Prions and DNA Viruses II

Question 1

what are the charateristrics of Varicella Zoster Virus (HHV3)?

Answer 1

1. enveloped
2. lifelong infection (shingles/chickenpox)
3. very widespread before vaccine era
4. inhalation of aerosols of skin lesions
5. infects RT, then disseminated via T Cells??
6. produces a vesiculopustular rash with crops of lesions

Question 2

when is HHV-3 contagious?

Answer 2

From the first day of symptoms until last blister is crushed

recall last it spreads via aerosols on the skin lesions

Question 3

Where is the latency location of HHV-3?

Answer 3

Trigeminal Ganglia

THese are sensory neurons. Reactivation with shingles shows dermatomal patter (think of shingles).

Question 4

Chicken Pox: Symoptoms and Characteristics

Answer 4

1. VZV
2. childhood exanthems (1/5)
3. Fever and a maculopapular lesions (rash) after ~14 days
4. Vesicles on an erythematous base
5. vesicles turn pustular and start to crush (within 12h)
6. itchy

exanthem=childhood rash
The other four are rubella, roseola, 5th disease, measles.

Question 5

Pattern of Chickenpox Spread

Answer 5

Back of head and ears then spreads centrifugally

Key point: Chickenpox is also on the scalp, which is absent in many other diseases.

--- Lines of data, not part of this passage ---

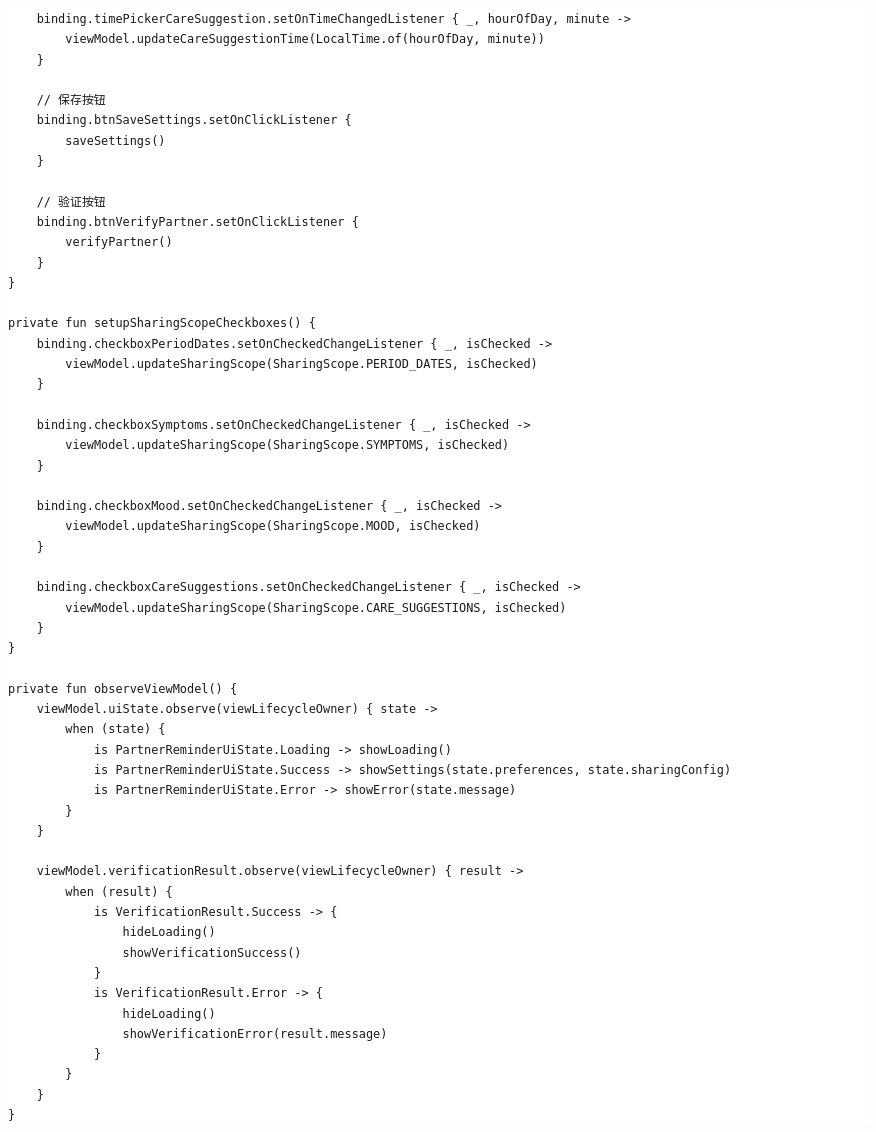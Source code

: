         binding.timePickerCareSuggestion.setOnTimeChangedListener { _, hourOfDay, minute ->
            viewModel.updateCareSuggestionTime(LocalTime.of(hourOfDay, minute))
        }
        
        // 保存按钮
        binding.btnSaveSettings.setOnClickListener {
            saveSettings()
        }
        
        // 验证按钮
        binding.btnVerifyPartner.setOnClickListener {
            verifyPartner()
        }
    }
    
    private fun setupSharingScopeCheckboxes() {
        binding.checkboxPeriodDates.setOnCheckedChangeListener { _, isChecked ->
            viewModel.updateSharingScope(SharingScope.PERIOD_DATES, isChecked)
        }
        
        binding.checkboxSymptoms.setOnCheckedChangeListener { _, isChecked ->
            viewModel.updateSharingScope(SharingScope.SYMPTOMS, isChecked)
        }
        
        binding.checkboxMood.setOnCheckedChangeListener { _, isChecked ->
            viewModel.updateSharingScope(SharingScope.MOOD, isChecked)
        }
        
        binding.checkboxCareSuggestions.setOnCheckedChangeListener { _, isChecked ->
            viewModel.updateSharingScope(SharingScope.CARE_SUGGESTIONS, isChecked)
        }
    }
    
    private fun observeViewModel() {
        viewModel.uiState.observe(viewLifecycleOwner) { state ->
            when (state) {
                is PartnerReminderUiState.Loading -> showLoading()
                is PartnerReminderUiState.Success -> showSettings(state.preferences, state.sharingConfig)
                is PartnerReminderUiState.Error -> showError(state.message)
            }
        }
        
        viewModel.verificationResult.observe(viewLifecycleOwner) { result ->
            when (result) {
                is VerificationResult.Success -> {
                    hideLoading()
                    showVerificationSuccess()
                }
                is VerificationResult.Error -> {
                    hideLoading()
                    showVerificationError(result.message)
                }
            }
        }
    }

centrifugal spread: spreading down the neck to the upper extremities, trunk, and finally the lower extremities,

Question 6

Scratching and Chickenpox may cause?

Answer 6

bacterial superinfection

Question 7

VZV and immunocompromised individuals

Answer 7

1. more severe illness (Progressive, prolonged, high mortality)
2. Visceral Involvement: encaphalitis, nephritis, pneumonia, hepatits

ENPP for VZV in Immunosuppressed

Question 8

Herpes Zoster

Answer 8

1. painful lesions (not itchy) from reactivation of virus from sensory neurons
2. reactivation mostly in elderly
3. Post-herpetic neuralgia – pain months to years after zoster.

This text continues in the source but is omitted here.